> [DIRECTIONS] Set down each record below precisely, skipping the pictures.

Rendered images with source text
# # # # # # #

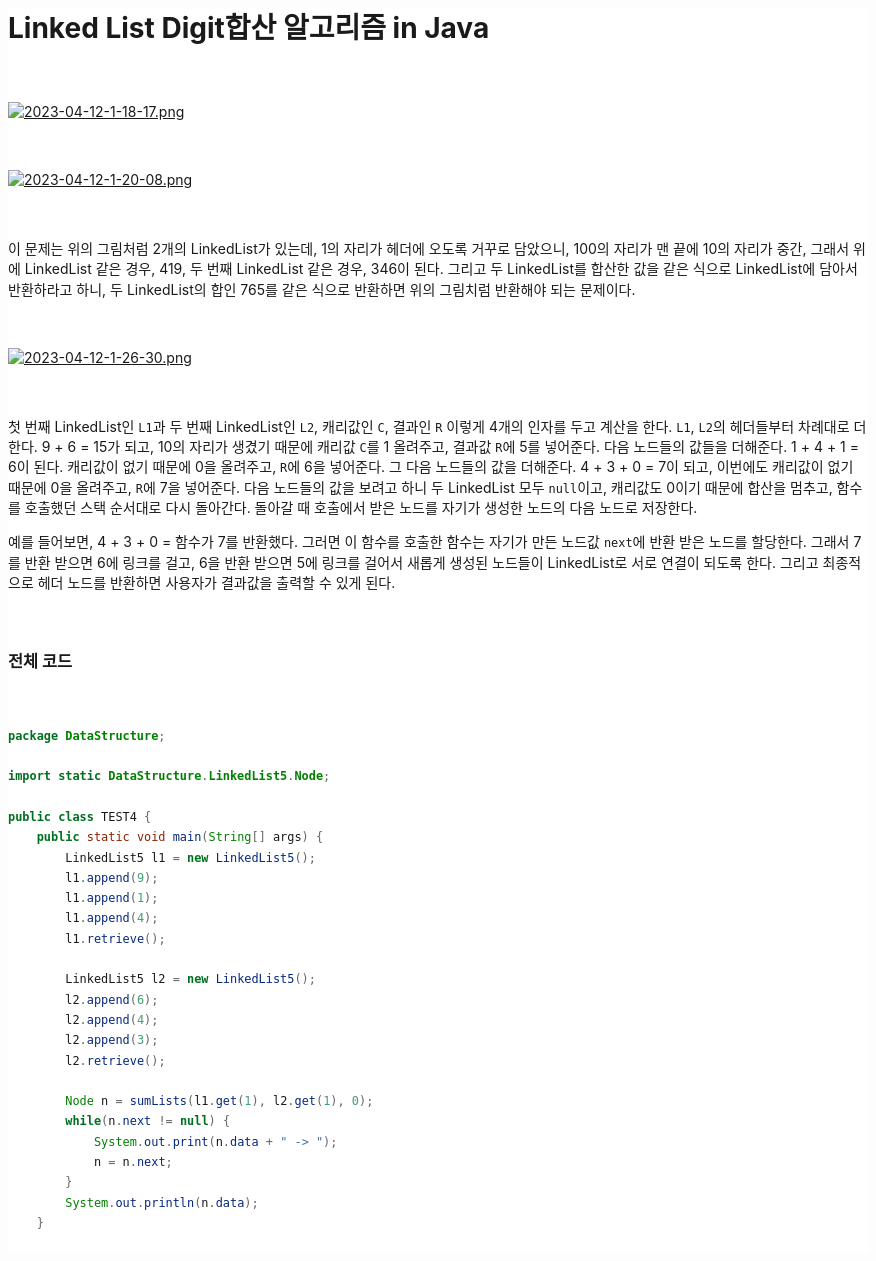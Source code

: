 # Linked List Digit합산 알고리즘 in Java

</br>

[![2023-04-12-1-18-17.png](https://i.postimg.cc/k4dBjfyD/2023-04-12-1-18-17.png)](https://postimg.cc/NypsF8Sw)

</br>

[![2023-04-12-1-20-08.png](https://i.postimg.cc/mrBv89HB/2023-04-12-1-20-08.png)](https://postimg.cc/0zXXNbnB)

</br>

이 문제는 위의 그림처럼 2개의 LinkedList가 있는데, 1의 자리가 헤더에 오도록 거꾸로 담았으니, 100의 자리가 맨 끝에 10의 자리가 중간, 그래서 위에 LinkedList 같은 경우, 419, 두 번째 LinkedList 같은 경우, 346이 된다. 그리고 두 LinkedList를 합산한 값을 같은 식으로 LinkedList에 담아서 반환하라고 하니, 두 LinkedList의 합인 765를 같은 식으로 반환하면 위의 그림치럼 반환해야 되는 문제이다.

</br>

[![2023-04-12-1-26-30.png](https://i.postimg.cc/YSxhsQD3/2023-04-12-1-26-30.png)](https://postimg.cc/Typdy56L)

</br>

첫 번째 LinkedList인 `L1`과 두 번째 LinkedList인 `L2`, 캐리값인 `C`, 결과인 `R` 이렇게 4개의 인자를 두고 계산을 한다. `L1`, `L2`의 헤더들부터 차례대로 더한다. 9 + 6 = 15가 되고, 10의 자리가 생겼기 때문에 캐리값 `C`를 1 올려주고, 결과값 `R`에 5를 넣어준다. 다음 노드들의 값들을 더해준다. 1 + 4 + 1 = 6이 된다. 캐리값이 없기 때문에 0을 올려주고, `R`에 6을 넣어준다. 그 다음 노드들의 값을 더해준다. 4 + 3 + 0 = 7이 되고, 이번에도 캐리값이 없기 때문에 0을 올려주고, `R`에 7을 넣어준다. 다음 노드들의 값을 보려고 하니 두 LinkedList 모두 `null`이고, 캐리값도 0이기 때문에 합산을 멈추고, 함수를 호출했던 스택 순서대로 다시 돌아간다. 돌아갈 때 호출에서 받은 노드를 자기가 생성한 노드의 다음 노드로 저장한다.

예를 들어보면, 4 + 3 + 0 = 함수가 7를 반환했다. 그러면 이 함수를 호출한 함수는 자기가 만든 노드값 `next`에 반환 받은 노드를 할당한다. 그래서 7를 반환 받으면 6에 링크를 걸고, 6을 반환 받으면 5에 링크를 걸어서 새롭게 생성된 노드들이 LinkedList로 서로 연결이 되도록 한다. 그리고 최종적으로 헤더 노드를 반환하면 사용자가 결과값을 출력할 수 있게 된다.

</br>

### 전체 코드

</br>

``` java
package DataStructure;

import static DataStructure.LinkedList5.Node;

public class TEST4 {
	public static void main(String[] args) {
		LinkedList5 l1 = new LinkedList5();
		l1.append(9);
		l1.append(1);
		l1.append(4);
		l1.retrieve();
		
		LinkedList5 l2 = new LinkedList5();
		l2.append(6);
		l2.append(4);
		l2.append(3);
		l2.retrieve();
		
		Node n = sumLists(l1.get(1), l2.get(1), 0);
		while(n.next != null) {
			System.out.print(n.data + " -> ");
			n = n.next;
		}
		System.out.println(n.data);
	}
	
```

# # # # # # #

> [ANSWER TO THIS EXERCISE]
Source code

: # Linked List Digit합산 알고리즘 in Java

</br>

[![2023-04-12-1-18-17.png](https://i.postimg.cc/k4dBjfyD/2023-04-12-1-18-17.png)](https://postimg.cc/NypsF8Sw)

</br>

[![2023-04-12-1-20-08.png](https://i.postimg.cc/mrBv89HB/2023-04-12-1-20-08.png)](https://postimg.cc/0zXXNbnB)

</br>

이 문제는 위의 그림처럼 2개의 LinkedList가 있는데, 1의 자리가 헤더에 오도록 거꾸로 담았으니, 100의 자리가 맨 끝에 10의 자리가 중간, 그래서 위에 LinkedList 같은 경우, 419, 두 번째 LinkedList 같은 경우, 346이 된다. 그리고 두 LinkedList를 합산한 값을 같은 식으로 LinkedList에 담아서 반환하라고 하니, 두 LinkedList의 합인 765를 같은 식으로 반환하면 위의 그림치럼 반환해야 되는 문제이다.

</br>

[![2023-04-12-1-26-30.png](https://i.postimg.cc/YSxhsQD3/2023-04-12-1-26-30.png)](https://postimg.cc/Typdy56L)

</br>

첫 번째 LinkedList인 `L1`과 두 번째 LinkedList인 `L2`, 캐리값인 `C`, 결과인 `R` 이렇게 4개의 인자를 두고 계산을 한다. `L1`, `L2`의 헤더들부터 차례대로 더한다. 9 + 6 = 15가 되고, 10의 자리가 생겼기 때문에 캐리값 `C`를 1 올려주고, 결과값 `R`에 5를 넣어준다. 다음 노드들의 값들을 더해준다. 1 + 4 + 1 = 6이 된다. 캐리값이 없기 때문에 0을 올려주고, `R`에 6을 넣어준다. 그 다음 노드들의 값을 더해준다. 4 + 3 + 0 = 7이 되고, 이번에도 캐리값이 없기 때문에 0을 올려주고, `R`에 7을 넣어준다. 다음 노드들의 값을 보려고 하니 두 LinkedList 모두 `null`이고, 캐리값도 0이기 때문에 합산을 멈추고, 함수를 호출했던 스택 순서대로 다시 돌아간다. 돌아갈 때 호출에서 받은 노드를 자기가 생성한 노드의 다음 노드로 저장한다.

예를 들어보면, 4 + 3 + 0 = 함수가 7를 반환했다. 그러면 이 함수를 호출한 함수는 자기가 만든 노드값 `next`에 반환 받은 노드를 할당한다. 그래서 7를 반환 받으면 6에 링크를 걸고, 6을 반환 받으면 5에 링크를 걸어서 새롭게 생성된 노드들이 LinkedList로 서로 연결이 되도록 한다. 그리고 최종적으로 헤더 노드를 반환하면 사용자가 결과값을 출력할 수 있게 된다.

</br>

### 전체 코드

</br>

``` java
package DataStructure;

import static DataStructure.LinkedList5.Node;

public class TEST4 {
	public static void main(String[] args) {
		LinkedList5 l1 = new LinkedList5();
		l1.append(9);
		l1.append(1);
		l1.append(4);
		l1.retrieve();
		
		LinkedList5 l2 = new LinkedList5();
		l2.append(6);
		l2.append(4);
		l2.append(3);
		l2.retrieve();
		
		Node n = sumLists(l1.get(1), l2.get(1), 0);
		while(n.next != null) {
			System.out.print(n.data + " -> ");
			n = n.next;
		}
		System.out.println(n.data);
	}
	
```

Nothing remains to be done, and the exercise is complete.